If political backbone is needed here, it will be even more in demand when Lord Browne issues his recommendations about higher education funding and tuition fees this week. Already opponents of fees are gearing up for a fight, and some of them may be intending to target their anger at the Liberal Democrats in particular, who not that long ago promised to abolish tuition fees. But it should be clear that no quality system of higher education, and no equitable system to secure participation by the disadvantaged, can be created and maintained without tuition fees for those who can afford them.

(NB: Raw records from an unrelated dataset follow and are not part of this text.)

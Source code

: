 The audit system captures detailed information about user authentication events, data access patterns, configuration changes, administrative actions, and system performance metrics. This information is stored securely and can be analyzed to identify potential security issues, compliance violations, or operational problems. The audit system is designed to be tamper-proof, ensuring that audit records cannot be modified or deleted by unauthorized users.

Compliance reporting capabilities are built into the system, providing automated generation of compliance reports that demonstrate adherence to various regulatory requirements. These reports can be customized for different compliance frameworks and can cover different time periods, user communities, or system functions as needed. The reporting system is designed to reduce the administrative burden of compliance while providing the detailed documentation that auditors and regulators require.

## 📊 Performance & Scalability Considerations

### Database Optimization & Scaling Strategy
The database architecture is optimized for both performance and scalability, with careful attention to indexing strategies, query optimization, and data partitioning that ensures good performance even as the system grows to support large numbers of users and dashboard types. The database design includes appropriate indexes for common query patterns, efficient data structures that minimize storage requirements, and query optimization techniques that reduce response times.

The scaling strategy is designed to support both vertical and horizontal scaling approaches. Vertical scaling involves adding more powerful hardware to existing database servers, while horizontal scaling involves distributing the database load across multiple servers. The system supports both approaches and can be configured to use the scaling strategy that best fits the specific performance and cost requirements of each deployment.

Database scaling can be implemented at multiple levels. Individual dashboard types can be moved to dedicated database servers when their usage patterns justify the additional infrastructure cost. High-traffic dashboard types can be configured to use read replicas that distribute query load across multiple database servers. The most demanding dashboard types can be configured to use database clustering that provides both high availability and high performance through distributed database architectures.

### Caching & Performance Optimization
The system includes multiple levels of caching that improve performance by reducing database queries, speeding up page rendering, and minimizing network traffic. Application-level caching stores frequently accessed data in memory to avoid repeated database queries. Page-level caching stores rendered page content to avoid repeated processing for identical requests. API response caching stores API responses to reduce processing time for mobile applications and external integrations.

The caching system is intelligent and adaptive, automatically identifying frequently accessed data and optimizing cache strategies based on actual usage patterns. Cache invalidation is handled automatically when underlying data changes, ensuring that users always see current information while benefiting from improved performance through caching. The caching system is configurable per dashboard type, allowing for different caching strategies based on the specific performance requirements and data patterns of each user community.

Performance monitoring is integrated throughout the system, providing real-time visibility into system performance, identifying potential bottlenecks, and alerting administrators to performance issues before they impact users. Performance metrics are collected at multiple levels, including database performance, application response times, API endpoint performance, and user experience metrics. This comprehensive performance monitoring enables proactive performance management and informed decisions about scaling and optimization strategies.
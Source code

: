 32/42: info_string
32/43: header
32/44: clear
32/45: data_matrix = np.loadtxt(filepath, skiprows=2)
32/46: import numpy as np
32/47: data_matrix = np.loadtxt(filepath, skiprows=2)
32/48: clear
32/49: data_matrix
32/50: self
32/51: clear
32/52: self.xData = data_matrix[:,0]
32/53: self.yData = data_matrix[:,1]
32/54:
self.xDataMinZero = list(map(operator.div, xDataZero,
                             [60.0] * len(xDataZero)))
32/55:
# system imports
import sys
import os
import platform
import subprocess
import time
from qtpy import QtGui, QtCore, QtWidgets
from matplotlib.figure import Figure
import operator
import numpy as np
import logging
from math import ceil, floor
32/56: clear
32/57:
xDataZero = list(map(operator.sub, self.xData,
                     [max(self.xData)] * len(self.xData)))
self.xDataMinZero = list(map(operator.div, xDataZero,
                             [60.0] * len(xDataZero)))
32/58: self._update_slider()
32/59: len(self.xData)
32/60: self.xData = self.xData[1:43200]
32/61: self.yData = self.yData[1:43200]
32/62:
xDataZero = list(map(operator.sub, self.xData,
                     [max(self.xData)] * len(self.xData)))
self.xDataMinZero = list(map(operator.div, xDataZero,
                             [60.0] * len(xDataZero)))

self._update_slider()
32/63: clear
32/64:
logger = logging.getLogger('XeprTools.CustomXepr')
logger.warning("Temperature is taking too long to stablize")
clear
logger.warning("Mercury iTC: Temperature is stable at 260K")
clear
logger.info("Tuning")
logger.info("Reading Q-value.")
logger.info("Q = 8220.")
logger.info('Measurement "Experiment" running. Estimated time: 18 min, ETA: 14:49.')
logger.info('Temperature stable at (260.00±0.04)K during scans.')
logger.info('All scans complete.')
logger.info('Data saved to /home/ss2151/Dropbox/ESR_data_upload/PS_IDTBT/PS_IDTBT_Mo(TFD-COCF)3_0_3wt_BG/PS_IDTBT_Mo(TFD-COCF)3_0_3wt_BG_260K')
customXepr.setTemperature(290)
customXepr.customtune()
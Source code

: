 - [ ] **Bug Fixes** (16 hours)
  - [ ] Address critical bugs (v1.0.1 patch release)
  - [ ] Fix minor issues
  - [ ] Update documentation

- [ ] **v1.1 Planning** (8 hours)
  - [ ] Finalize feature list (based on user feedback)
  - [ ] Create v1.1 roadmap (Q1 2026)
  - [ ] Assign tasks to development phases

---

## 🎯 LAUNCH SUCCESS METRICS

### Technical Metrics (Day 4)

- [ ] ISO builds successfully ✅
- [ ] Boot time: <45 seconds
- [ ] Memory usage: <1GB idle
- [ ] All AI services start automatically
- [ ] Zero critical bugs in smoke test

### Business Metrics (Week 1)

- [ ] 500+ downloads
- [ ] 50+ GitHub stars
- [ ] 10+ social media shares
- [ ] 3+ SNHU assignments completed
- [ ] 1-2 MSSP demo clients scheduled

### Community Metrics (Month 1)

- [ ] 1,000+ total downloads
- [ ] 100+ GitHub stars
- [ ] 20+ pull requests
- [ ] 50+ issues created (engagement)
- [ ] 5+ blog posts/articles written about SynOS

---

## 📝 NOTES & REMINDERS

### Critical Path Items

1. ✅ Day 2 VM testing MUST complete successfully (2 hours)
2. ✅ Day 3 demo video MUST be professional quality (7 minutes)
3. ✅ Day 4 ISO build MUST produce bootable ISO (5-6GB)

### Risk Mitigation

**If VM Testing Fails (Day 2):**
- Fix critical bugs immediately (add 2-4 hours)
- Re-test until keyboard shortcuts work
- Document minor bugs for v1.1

I was interested last week to hear from a number of liberal and leftwing commentators about universal benefits in the light of the Tory party conference. Some of them still claim that universal benefits are needed to secure an equal society. I would strongly argue that the conditions that rightly produced the British welfare state in the 1940s have long gone, and that universality has long ceased to be a tool for re-engineering society, but has become a method of subsidising wealth. It no longer makes sense. And it is weird that it is the Tories that may, just may, grasp this nettle.

Social benefits: universal or targeted?

August 15, 2008

As anyone reading this blog – or indeed anyone living in Ireland – knows, there is now a major national debate here on whether tuition fees for higher education should be reintroduced. Leaving aside the specific issue of university fees for a moment, there is a wider issue that this debate touches upon, and which perhaps can do with a little analysis: should social benefits be ‘universal’ (i.e. made available to everyone) or should they be ‘targeted’ (with the resources directed specifically at those most in need of them)?

The idea of universal benefits is a product of the development of the welfare state in the period after the Second World War. It was set out in Britain in the Beveridge Report, commissioned during the War by the British government and published in 1942 (Social Insurance and Allied Services). The report identified what it called the ‘Five Giants’ that stood in the way of social progress – Want, Disease, Ignorance, Squalor and Idleness – and recommended a system of universal social insurance that would produce universal entitlements to benefits and service, without means testing. To a greater or lesser extent, the welfare state that emerged after the War in several countries was based on the Beveridge formula.

Beveridge’s ‘Five Giants’ give a clear indication as to the particular context in which universal benefits arose: a society that had developed the knowledge and the means to achieve health and prosperity but had not yet developed the social structures to do so. The Victorian society set out in Dickens’ novels was still there and was not being pushed aside by the political, scientific and social insights that had been acquired. The universal benefits principle of the welfare state would achieve this in one sweep. In fact, it would be impossible to deny that the welfare state did exactly that, at least to a very significant extent, and it is doubtful whether our modern more egalitarian society could have been created without it.

The major advantage of universal benefits is that they are easy to administer and can be efficiently delivered. The major disadvantage is that they are very expensive, because they are delivered to those who do not need them as much as to those who do.

As society becomes more prosperous and fairer, universal benefits become much more questionable. The major priorities of social policy then change: they should no longer be directed towards transforming society as a whole, but rather to target those pockets in society which have still not caught up. If universal benefits are used to do this, it means providing very substantial resources to the 80 per cent who do not need them in order to assist the 20 per cent who do. The result of that in turn is that the taxpayer has to find very large sums of money in order to achieve, in material terms, quite modest objectives. Therefore, for reasons of affordability, the resources that reach the needy are often totally inadequate.

It is, therefore, perhaps now time to discuss whether universal benefits are an efficient way of achieving further progress. Indeed, it could be asked whether they are even a fair way of doing it, since people who are less well off also contribute to the cost of making contributions to those who are wealthy. So as we discuss higher education fees, we may also want to raise the broader issues and principles of social policy.

For all that, I might add that I do believe that universal benefits in some contexts are still right. I would strongly favour free secondary education, for example. But there are other areas where they have become of doubtful value and merit.